### Required work:
Where a record holds a picture, leave the picture out; otherwise repeat every record exactly.

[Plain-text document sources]
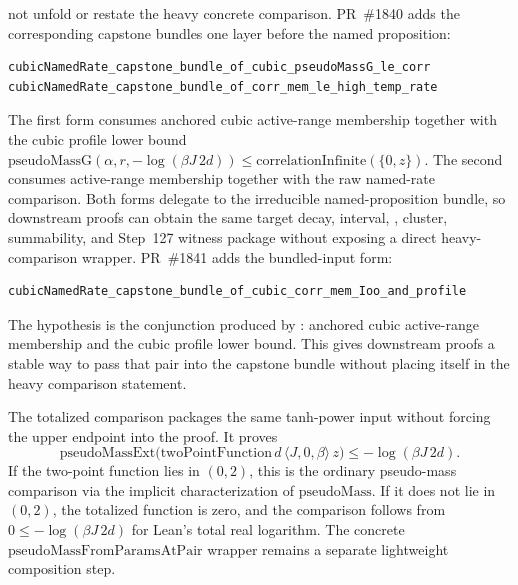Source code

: \documentclass[a4paper,11pt]{article}
\begin{document}
not unfold or restate the heavy concrete comparison.
PR~\#1840 adds the corresponding capstone bundles one layer before the named
proposition:
\begin{Verbatim}[breaklines=true,breakanywhere=true]
cubicNamedRate_capstone_bundle_of_cubic_pseudoMassG_le_corr
cubicNamedRate_capstone_bundle_of_corr_mem_le_high_temp_rate
\end{Verbatim}
The first form consumes anchored cubic active-range membership together with the
cubic profile lower bound
\(\mathrm{pseudoMassG}(\alpha,r,-\log(\beta J\,2d))\le
\mathrm{correlationInfinite}(\{0,z\})\).  The second consumes active-range
membership together with the raw named-rate comparison.  Both forms delegate to
the irreducible named-proposition bundle, so downstream proofs can obtain the
same target decay, interval, , cluster, summability, and
Step~127 witness package without exposing a direct 
heavy-comparison wrapper.
PR~\#1841 adds the bundled-input form:
\begin{Verbatim}[breaklines=true,breakanywhere=true]
cubicNamedRate_capstone_bundle_of_cubic_corr_mem_Ioo_and_profile
\end{Verbatim}
The hypothesis is the conjunction produced by
: anchored cubic
active-range membership and the cubic profile lower bound.  This gives
downstream proofs a stable way to pass that pair into the capstone bundle
without placing  itself in the heavy comparison
statement.

The totalized comparison
packages the same tanh-power input without forcing the upper endpoint into the
proof.  It proves
\[
  \mathrm{pseudoMassExt}\bigl(
    \mathrm{twoPointFunction}\,d\,\langle J,0,\beta\rangle\,z\bigr)
    \le -\log(\beta J\,2d).
\]
If the two-point function lies in $(0,2)$, this is the ordinary pseudo-mass
comparison via the implicit characterization of $\mathrm{pseudoMass}$.  If it
does not lie in $(0,2)$, the totalized function is zero, and the comparison
follows from $0\le -\log(\beta J\,2d)$ for Lean's total real logarithm.  The
concrete $\mathrm{pseudoMassFromParamsAtPair}$ wrapper remains a separate
lightweight composition step.
\end{document}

### Exercise answer:
Source code

: \documentclass[a4paper,11pt]{article}
\begin{document}
not unfold or restate the heavy concrete comparison.
PR~\#1840 adds the corresponding capstone bundles one layer before the named
proposition:
\begin{Verbatim}[breaklines=true,breakanywhere=true]
cubicNamedRate_capstone_bundle_of_cubic_pseudoMassG_le_corr
cubicNamedRate_capstone_bundle_of_corr_mem_le_high_temp_rate
\end{Verbatim}
The first form consumes anchored cubic active-range membership together with the
cubic profile lower bound
\(\mathrm{pseudoMassG}(\alpha,r,-\log(\beta J\,2d))\le
\mathrm{correlationInfinite}(\{0,z\})\).  The second consumes active-range
membership together with the raw named-rate comparison.  Both forms delegate to
the irreducible named-proposition bundle, so downstream proofs can obtain the
same target decay, interval, , cluster, summability, and
Step~127 witness package without exposing a direct 
heavy-comparison wrapper.
PR~\#1841 adds the bundled-input form:
\begin{Verbatim}[breaklines=true,breakanywhere=true]
cubicNamedRate_capstone_bundle_of_cubic_corr_mem_Ioo_and_profile
\end{Verbatim}
The hypothesis is the conjunction produced by
: anchored cubic
active-range membership and the cubic profile lower bound.  This gives
downstream proofs a stable way to pass that pair into the capstone bundle
without placing  itself in the heavy comparison
statement.

The totalized comparison
packages the same tanh-power input without forcing the upper endpoint into the
proof.  It proves
\[
  \mathrm{pseudoMassExt}\bigl(
    \mathrm{twoPointFunction}\,d\,\langle J,0,\beta\rangle\,z\bigr)
    \le -\log(\beta J\,2d).
\]
If the two-point function lies in $(0,2)$, this is the ordinary pseudo-mass
comparison via the implicit characterization of $\mathrm{pseudoMass}$.  If it
does not lie in $(0,2)$, the totalized function is zero, and the comparison
follows from $0\le -\log(\beta J\,2d)$ for Lean's total real logarithm.  The
concrete $\mathrm{pseudoMassFromParamsAtPair}$ wrapper remains a separate
lightweight composition step.
\end{document}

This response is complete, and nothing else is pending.